The entropy is a measure of the uncertainty of a probability distribution that was derived according to a set of criteria. It and related measures characterize probability distributions. And, it's the unique measure that satisfies those criteria. This is similar to the case of probability itself, which as explained beautifully in Jaynes (2003), is the unique measure that satisfies some very desirable criteria for any measure of uncertainty of logical statements.

Any other measure of the uncertainty of a probability distribution that was different than entropy would have to violate one or more of the criteria used to define entropy (otherwise it would necessarily be entropy). So, if you had some general statement in terms of probability that somehow gave the same results as maximum entropy... then it would be maximum entropy!

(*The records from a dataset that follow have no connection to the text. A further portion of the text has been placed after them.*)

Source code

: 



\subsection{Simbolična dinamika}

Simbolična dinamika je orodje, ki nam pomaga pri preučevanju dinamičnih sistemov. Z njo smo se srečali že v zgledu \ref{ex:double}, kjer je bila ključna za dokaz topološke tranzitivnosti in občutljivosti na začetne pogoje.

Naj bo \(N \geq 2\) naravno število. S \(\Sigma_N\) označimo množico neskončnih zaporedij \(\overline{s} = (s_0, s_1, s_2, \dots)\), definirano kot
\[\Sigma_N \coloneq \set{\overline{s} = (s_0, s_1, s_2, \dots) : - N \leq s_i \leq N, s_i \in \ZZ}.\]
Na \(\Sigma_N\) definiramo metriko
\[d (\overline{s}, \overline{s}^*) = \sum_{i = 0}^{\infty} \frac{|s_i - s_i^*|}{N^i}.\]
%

The closest thing I can find to a probability statement about maximum entropy distributions so far is Jaynes's concentration theorem. You can find it clearly explained in Kapur and Kesavan (1992). Here is a loose restatement:

We require a discrete probability distribution $p$ on $n$ outcomes. That is, we require $p_i$, $i=1,...,n$. We have $m$ constraints that our probability distribution has to satisfy; additionally, since probabilities must add to 1 we have a total of $m+1$ constraints.

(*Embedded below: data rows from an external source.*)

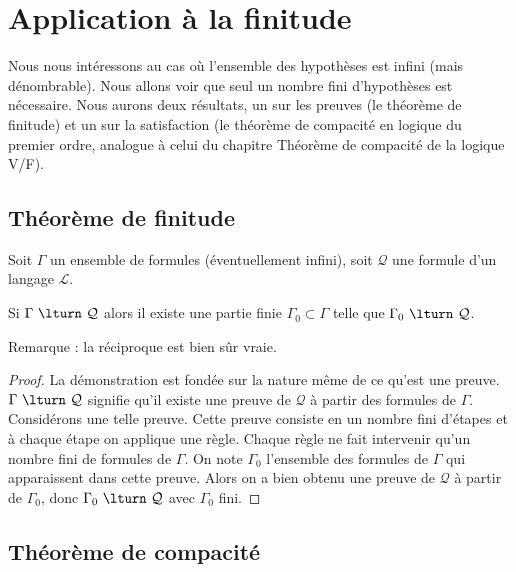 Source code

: \documentclass[11pt,class=report,crop=false]{standalone}
\begin{document}
\section{Application à la finitude}

Nous nous intéressons au cas où l'ensemble des hypothèses est infini (mais dénombrable).
Nous allons voir que seul un nombre fini d'hypothèses est nécessaire.
Nous aurons deux résultats, un sur les preuves (le théorème de finitude) et un sur la satisfaction (le théorème de compacité en logique du premier ordre, analogue à celui du chapitre \og{}Théorème de compacité\fg{} de la logique V/F).


\subsection{Théorème de finitude}

Soit $\Gamma$ un ensemble de formules (éventuellement infini), soit $\mathcal{Q}$ une formule d'un langage $\mathcal{L}$.

\begin{theoreme}
	Si $\Gamma \ \lturn \ \mathcal{Q}$ alors il existe une partie finie $\Gamma_0 \subset \Gamma$ telle que $\Gamma_0 \ \lturn \ \mathcal{Q}$.
\end{theoreme}


Remarque : la réciproque est bien sûr vraie.

\begin{proof}
La démonstration est fondée sur la nature même de ce qu'est une preuve.
$\Gamma \ \lturn \ \mathcal{Q}$ signifie qu'il existe une preuve de $\mathcal{Q}$ à partir des formules de $\Gamma$. Considérons une telle preuve.
Cette preuve consiste en un nombre fini d'étapes et à chaque étape on applique une règle. Chaque règle ne fait intervenir qu'un nombre fini de formules de $\Gamma$.
On note $\Gamma_0$ l'ensemble des formules de $\Gamma$ qui apparaissent dans cette preuve. Alors on a bien obtenu une preuve de $\mathcal{Q}$ à partir de $\Gamma_0$, donc $\Gamma_0 \ \lturn \ \mathcal{Q}$ avec $\Gamma_0$ fini.	
\end{proof}

\subsection{Théorème de compacité}
\end{document}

Let $S$ be the entropy of some distribution that satisfies the $m+1$ constraints and let $S_{\textrm{max}}$ be the entropy of the maximum entropy distribution.

As the size of the set of observations $N$ grows, we have $$2N(S_{\textrm{max}} - S) \sim \chi^2_{n-m-1}.$$

With this, a 95% entropy interval is defined as $$\left( S_{\textrm{max}} - \frac {\chi^2_{n-m-1} (0.95)}{2N}, S_{\textrm{max}} \right).$$ So, any other distribution that satisfies the same constraints as the maximum entropy distribution has a 95% chance of having entropy greater than $S_{\textrm{max}} - \frac {\chi^2_{n-m-1} (0.95)}{2N}$.

E.T. Jaynes (2003) Probability Theory: The Logic of Science. Cambridge University Press.

J.N. Kapur and .K. Kesavan (1992) Entropy Optimization Principles with Applications. Academic Press, Inc.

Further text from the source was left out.